News Flash


Posted on: November 23, 2021

New Optical Sights Improve Safety for Officers, Public

Detective Gary Malphurs provides training to Public Safety Officers at gun range.

The Daytona Beach Shores Department of Public Safety has upgraded its department handguns by adding red dot optical sights -- becoming the first law enforcement agency in Volusia County to adopt the technology for both handguns and rifles for an entire agency.

The Trijicon modular optic system was added to the department’s Glock 45 handguns over the past week. Nearly all 35 Public Safety officers have already received training on their new red dot optical sights and completed qualification, said Detective Daniel Carrazana, one of four certified firearms instructors with the department. Public Safety’s rifles have had optical sights for some time.

“Our goal is to increase the accuracy of our officers,” said Daytona Beach Shores Capt. Michael Fowler. “With handgun-mounted optics, officers can keep both eyes open when aiming their weapon, which increases situational awareness and allows officers to better focus on the assailant. You are literally putting a dot on the target.”

Upgrading to optical sights has been cost prohibitive for most law enforcement agencies, and many agencies limit their use to rifles. But now there is a trend in law enforcement to add optical sights to handguns, as well, as another way to improve safety during officer-involved shootings, said Detective Carrazana.

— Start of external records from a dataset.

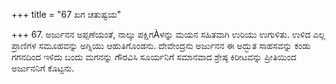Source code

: +++
title = "67 ಖಗ ಚತುಷ್ಟಯ"

+++
67. ಅರ್ಜುನನ ಅಪ್ಪಣೆಯಂತೆ, ನಾಲ್ಕು ಪಕ್ಷಿಗÀಳನ್ನು ಮಯನ ಸಹಿತವಾಗಿ ಉರಿಯು ಉಗುಳಿತು. ಉಳಿದ ಎಲ್ಲ ಪ್ರಾಣಿಗಳ ಸಮೂಹವನ್ನು ಅಗ್ನಿಯು ಆಹುತಿಗೊಂಡನು. ದೇವೇಂದ್ರನು ಅರ್ಜುನನ ಈ ಅದ್ಭುತ ಸಾಹಸವನ್ನು ಕಂಡು ಗಗನದಿಂದ ಇಳಿದು ಬಂದು ಮಗನನ್ನು ಗೌರವಿಸಿ ಸೂರ್ಯನಿಗೆ ಸಮಾನವಾದ ಶ್ರೇಷ್ಠ ಕಿರೀಟವನ್ನು ಪ್ರೀತಿಯಿಂದ ಅರ್ಜುನನಿಗೆ ಕೊಟ್ಟನು.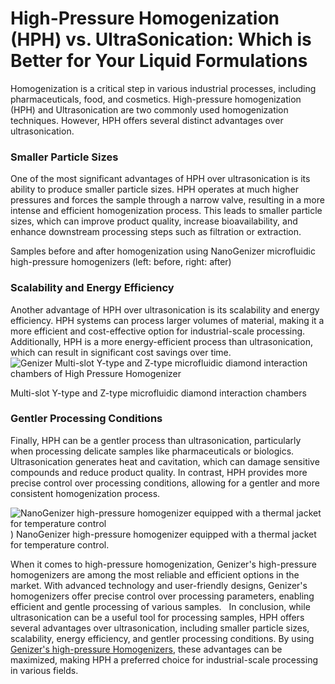 # High-Pressure Homogenization (HPH) vs. UltraSonication: Which is Better for Your Liquid Formulations

Homogenization is a critical step in various industrial processes, including pharmaceuticals, food, and cosmetics. High-pressure homogenization (HPH) and Ultrasonication are two commonly used homogenization techniques. However, HPH offers several distinct advantages over  ultrasonication.

### Smaller Particle Sizes

One of the most significant advantages of HPH over ultrasonication is its ability to produce smaller particle sizes. HPH operates at much higher pressures and forces the sample through a narrow valve, resulting in a more intense and efficient homogenization process. This leads to smaller particle sizes, which can improve product quality, increase bioavailability, and enhance downstream processing steps such as filtration or extraction.

Samples before and after homogenization using NanoGenizer microfluidic high-pressure homogenizers (left: before, right: after)
 
 
### Scalability and Energy Efficiency

Another advantage of HPH over ultrasonication is its scalability and energy efficiency. HPH systems can process larger volumes of material, making it a more efficient and cost-effective option for industrial-scale processing. Additionally, HPH is a more energy-efficient process than ultrasonication, which can result in significant cost savings over time.
![Genizer Multi-slot Y-type and Z-type microfluidic diamond interaction chambers of High Pressure Homogenizer](https://www.genizer.com/u_file/2208/photo/bcef402d7f.png)

Multi-slot Y-type and Z-type microfluidic diamond interaction chambers
 
### Gentler Processing Conditions

Finally, HPH can be a gentler process than ultrasonication, particularly when processing delicate samples like pharmaceuticals or biologics. Ultrasonication generates heat and cavitation, which can damage sensitive compounds and reduce product quality. In contrast, HPH provides more precise control over processing conditions, allowing for a gentler and more consistent homogenization process.

![NanoGenizer high-pressure homogenizer equipped with a thermal jacket for temperature control](https://jennifergenizer.wordpress.com/wp-content/uploads/2023/05/4.jpg))
NanoGenizer high-pressure homogenizer equipped with a thermal jacket for temperature control.

When it comes to high-pressure homogenization, Genizer's high-pressure homogenizers are among the most reliable and efficient options in the market. With advanced technology and user-friendly designs, Genizer's homogenizers offer precise control over processing parameters, enabling efficient and gentle processing of various samples.
 
In conclusion, while ultrasonication can be a useful tool for processing samples, HPH offers several advantages over ultrasonication, including smaller particle sizes, scalability, energy efficiency, and gentler processing conditions. By using [Genizer's high-pressure Homogenizers](https://www.genizer.com/), these advantages can be maximized, making HPH a preferred choice for industrial-scale processing in various fields.

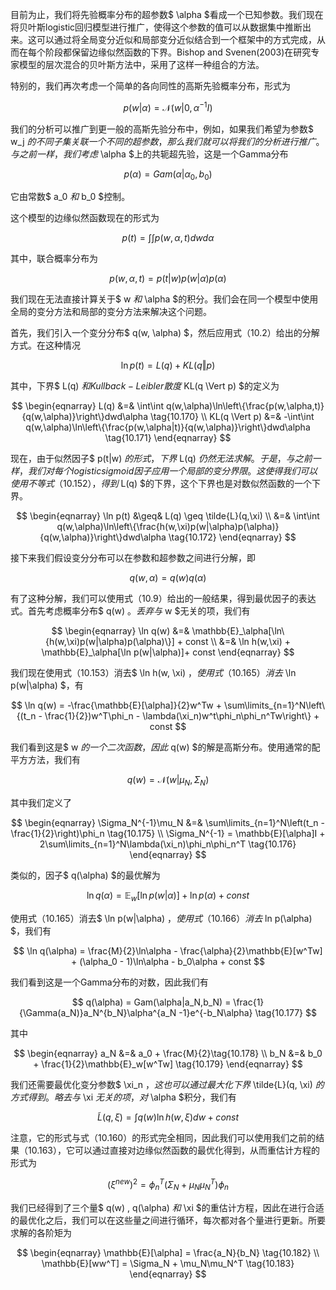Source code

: 目前为止，我们将先验概率分布的超参数$ \alpha $看成一个已知参数。我们现在将贝叶斯logistic回归模型进行推广，使得这个参数的值可以从数据集中推断出来。这可以通过将全局变分近似和局部变分近似结合到一个框架中的方式完成，从而在每个阶段都保留边缘似然函数的下界。Bishop and Svenen(2003)在研究专家模型的层次混合的贝叶斯方法中，采用了这样一种组合的方法。     

特别的，我们再次考虑一个简单的各向同性的高斯先验概率分布，形式为     

$$
p(w|\alpha) = \mathcal{N}(w|0,\alpha^{-1}I) \tag{10.165}
$$

我们的分析可以推广到更一般的高斯先验分布中，例如，如果我们希望为参数$ w_j $的不同子集关联一个不同的超参数，那么我们就可以将我们的分析进行推广。与之前一样，我们考虑$ \alpha $上的共轭超先验，这是一个Gamma分布     

$$
p(\alpha) = Gam(\alpha|\alpha_0,b_0) \tag{10.166}
$$

它由常数$ a_0 $和$ b_0 $控制。      

这个模型的边缘似然函数现在的形式为     

$$
p(t) = \int\int p(w,\alpha,t)dwd\alpha \tag{10.167}
$$

其中，联合概率分布为      

$$
p(w,\alpha,t) = p(t|w)p(w|\alpha)p(\alpha) \tag{10.168}
$$

我们现在无法直接计算关于$ w $和$ \alpha $的积分。我们会在同一个模型中使用全局的变分方法和局部的变分方法来解决这个问题。    

首先，我们引入一个变分分布$ q(w, \alpha) $，然后应用式（10.2）给出的分解方式。在这种情况     

$$
\ln p(t) = L(q) + KL(q \Vert p) \tag{10.169}
$$

其中，下界$ L(q) $和Kullback-Leibler散度$ KL(q \Vert p) $的定义为    

$$
\begin{eqnarray}
L(q) &=& \int\int q(w,\alpha)\ln\left\{\frac{p(w,\alpha,t)}{q(w,\alpha)}\right\}dwd\alpha \tag{10.170} \\
KL(q \Vert p) &=& -\int\int q(w,\alpha)\ln\left\{\frac{p(w,\alpha|t)}{q(w,\alpha)}\right\}dwd\alpha \tag{10.171}
\end{eqnarray}
$$

现在，由于似然因子$ p(t|w) $的形式，下界$ L(q) $仍然无法求解。于是，与之前一样，我们对每个logistic sigmoid因子应用一个局部的变分界限。这使得我们可以使用不等式（10.152），得到$ L(q) $的下界，这个下界也是对数似然函数的一个下界。     

$$
\begin{eqnarray}
\ln p(t) &\geq& L(q) \geq \tilde{L}(q,\xi) \\
&=& \int\int q(w,\alpha)\ln\left\{\frac{h(w,\xi)p(w|\alpha)p(\alpha)}{q(w,\alpha)}\right\}dwd\alpha \tag{10.172}
\end{eqnarray}
$$

接下来我们假设变分分布可以在参数和超参数之间进行分解，即      

$$
q(w,\alpha) = q(w)q(\alpha)\tag{10.173}
$$

有了这种分解，我们可以使用式（10.9）给出的一般结果，得到最优因子的表达式。首先考虑概率分布$ q(w) $。丢弃与$ w $无关的项，我们有     

$$
\begin{eqnarray}
\ln q(w) &=& \mathbb{E}_\alpha[\ln\{h(w,\xi)p(w|\alpha)p(\alpha)\}] + const \\
&=& \ln h(w,\xi) + \mathbb{E}_\alpha[\ln p(w|\alpha)]+ const
\end{eqnarray}
$$

我们现在使用式（10.153）消去$ \ln h(w, \xi) $，使用式（10.165）消去$ \ln p(w|\alpha) $，有      

$$
\ln q(w) = -\frac{\mathbb{E}[\alpha]}{2}w^Tw + \sum\limits_{n=1}^N\left\{(t_n - \frac{1}{2})w^T\phi_n - \lambda(\xi_n)w^t\phi_n\phi_n^Tw\right\} + const
$$

我们看到这是$ w $的一个二次函数，因此$ q(w) $的解是高斯分布。使用通常的配平方方法，我们有     

$$
q(w) = \mathcal{N}(w|\mu_N,\Sigma_N) \tag{10.174}
$$

其中我们定义了     

$$
\begin{eqnarray}
\Sigma_N^{-1}\mu_N &=& \sum\limits_{n=1}^N\left(t_n - \frac{1}{2}\right)\phi_n \tag{10.175} \\
\Sigma_N^{-1} = \mathbb{E}[\alpha]I + 2\sum\limits_{n=1}^N\lambda(\xi_n)\phi_n\phi_n^T \tag{10.176}
\end{eqnarray}
$$

类似的，因子$ q(\alpha) $的最优解为      

$$
\ln q(\alpha) = \mathbb{E}_w[\ln p(w|\alpha)] + \ln p(\alpha) + const 
$$

使用式（10.165）消去$ \ln p(w|\alpha) $，使用式（10.166）消去$ ln p(\alpha) $，我们有     

$$
\ln q(\alpha) = \frac{M}{2}\ln\alpha - \frac{\alpha}{2}\mathbb{E}[w^Tw] + (\alpha_0 - 1)\ln\alpha - b_0\alpha + const 
$$

我们看到这是一个Gamma分布的对数，因此我们有     

$$
q(\alpha) = Gam(\alpha|a_N,b_N) = \frac{1}{\Gamma(a_N)}a_N^{b_N}\alpha^{a_N -1}e^{-b_N\alpha} \tag{10.177}
$$

其中

$$
\begin{eqnarray}
a_N &=& a_0 + \frac{M}{2}\tag{10.178} \\
b_N &=& b_0 + \frac{1}{2}\mathbb{E}_w[w^Tw] \tag{10.179}
\end{eqnarray}
$$

我们还需要最优化变分参数$ \xi_n $，这也可以通过最大化下界$ \tilde{L}(q, \xi) $的方式得到。略去与$ \xi $无关的项，对$ \alpha $积分，我们有     

$$
\tilde{L}(q,\xi) = \int q(w)\ln h(w,\xi)dw + const \tag{10.180} 
$$

注意，它的形式与式（10.160）的形式完全相同，因此我们可以使用我们之前的结果（10.163），它可以通过直接对边缘似然函数的最优化得到，从而重估计方程的形式为     

$$
(\xi^{new})^2 = \phi_n^T(\Sigma_N + \mu_N\mu_N^T)\phi_n \tag{10.181}
$$

我们已经得到了三个量$ q(w) , q(\alpha) $和$ \xi $的重估计方程，因此在进行合适的最优化之后，我们可以在这些量之间进行循环，每次都对各个量进行更新。所要求解的各阶矩为     

$$
\begin{eqnarray}
\mathbb{E}[\alpha] = \frac{a_N}{b_N} \tag{10.182} \\
\mathbb{E}[ww^T] = \Sigma_N + \mu_N\mu_N^T \tag{10.183}
\end{eqnarray}
$$

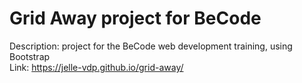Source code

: # Grid Away project for BeCode
Description: project for the BeCode web development training, using Bootstrap<br>
Link: https://jelle-vdp.github.io/grid-away/

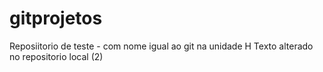 # gitprojetos
Reposiitorio de teste - com nome igual ao git na unidade  H
Texto alterado no repositorio local (2)

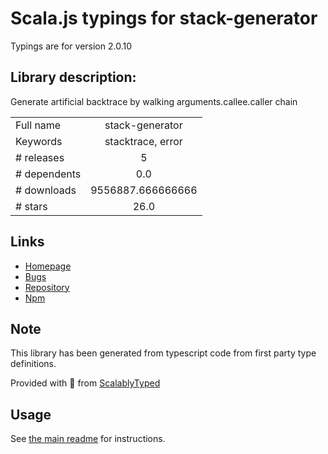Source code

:
# Scala.js typings for stack-generator

Typings are for version 2.0.10

## Library description:
Generate artificial backtrace by walking arguments.callee.caller chain

|                    |                 |
| ------------------ | :-------------: |
| Full name          | stack-generator |
| Keywords           | stacktrace, error |
| # releases         | 5 |
| # dependents       | 0.0 |
| # downloads        | 9556887.666666666 |
| # stars            | 26.0 |

## Links
- [Homepage](https://www.stacktracejs.com)
- [Bugs](https://github.com/stacktracejs/stack-generator/issues)
- [Repository](https://github.com/stacktracejs/stack-generator)
- [Npm](https://www.npmjs.com/package/stack-generator)
    


## Note
This library has been generated from typescript code from first party type definitions.

Provided with :purple_heart: from [ScalablyTyped](https://github.com/oyvindberg/ScalablyTyped)

## Usage
See [the main readme](../../readme.md) for instructions.


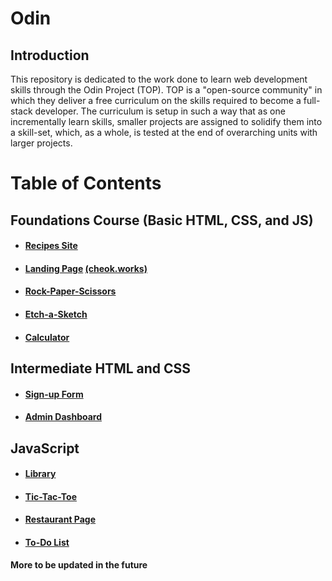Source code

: # Odin
## Introduction
This repository is dedicated to the work done to learn web development skills through the Odin Project (TOP). TOP is a "open-source community" in which they deliver a free curriculum on the skills required to become a full-stack developer. The curriculum is setup in such a way that as one incrementally learn skills, smaller projects are assigned to solidify them into a skill-set, which, as a whole, is tested at the end of overarching units with larger projects.
# Table of Contents
## Foundations Course (Basic HTML, CSS, and JS)
- #### [Recipes Site](https://github.com/Galaxeo/odin/tree/main/01-Foundations/odin-recipes)
- #### [Landing Page](https://github.com/galaxeo/webpage) [(cheok.works)](cheok.works)
- #### [Rock-Paper-Scissors](https://github.com/Galaxeo/odin/tree/main/01-Foundations/rps)
- #### [Etch-a-Sketch](https://github.com/Galaxeo/odin/tree/main/01-Foundations/etch-a-sketch)
- #### [Calculator](https://github.com/Galaxeo/odin/tree/main/01-Foundations/calculator)
## Intermediate HTML and CSS
- #### [Sign-up Form](https://github.com/Galaxeo/odin/tree/main/02-Intermediate%20HTML%20and%20CSS/form)
- #### [Admin Dashboard](https://github.com/Galaxeo/odin/tree/main/02-Intermediate%20HTML%20and%20CSS/admin-dashboard)
## JavaScript
- #### [Library](https://github.com/Galaxeo/odin/tree/main/03-JavaScript/library)
- #### [Tic-Tac-Toe](https://github.com/Galaxeo/odin/tree/main/03-JavaScript/tic-tac-toe)
- #### [Restaurant Page](https://github.com/Galaxeo/odin/tree/main/03-JavaScript/restaurant-page)
- #### [To-Do List](https://github.com/Galaxeo/todo-list)
#### More to be updated in the future
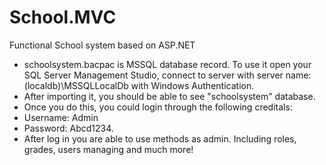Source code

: # School.MVC
Functional School system based on ASP.NET
- schoolsystem.bacpac is MSSQL database record. To use it open your SQL Server Management Studio, connect to server with server name: (localdb)\MSSQLLocalDb with Windows Authentication.
- After importing it, you should be able to see "schoolsystem" database.
- Once you do this, you could login through the following creditals:
- Username: Admin
- Password: Abcd1234.
- After log in you are able to use methods as admin. Including roles, grades, users managing and much more!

The Daytona Beach Shores Community Foundation, a private foundation led by former Mayor Harry Jennings that raises funding for special projects and charitable/educational purposes, provided $14,413 toward the $21,000 cost.

Public Safety’s new red dot sights are separate attachments mounted to the top of the slide of the handgun that have a lens that uses a red LED light to locate the target. (It is not a laser.) The existing iron sights remain on the handguns in case the red dot is not there due to breakage or the battery.

“We conduct firearms training twice a year and qualify annually, and our officers are trained to use both types of sights,” Carrazana said.

“You never know when an emergency situation will occur, and our goal is to be as well-prepared and trained as we can be,” said Public Safety Director Stephan Dembinsky. “We appreciate the support of the Daytona Beach Shores Community Foundation that allowed us to upgrade to this technology. We believe it will help us better protect the public while keeping our officers safe.”

Providing top-of-the-line safety equipment can also be a recruitment tool, Capt. Fowler said. Daytona Beach Shores’ Public Safety model combines police and fire/rescue services with cross-training for all officers. This Public Safety concept better serves residents and visitors through faster response times and cost savings.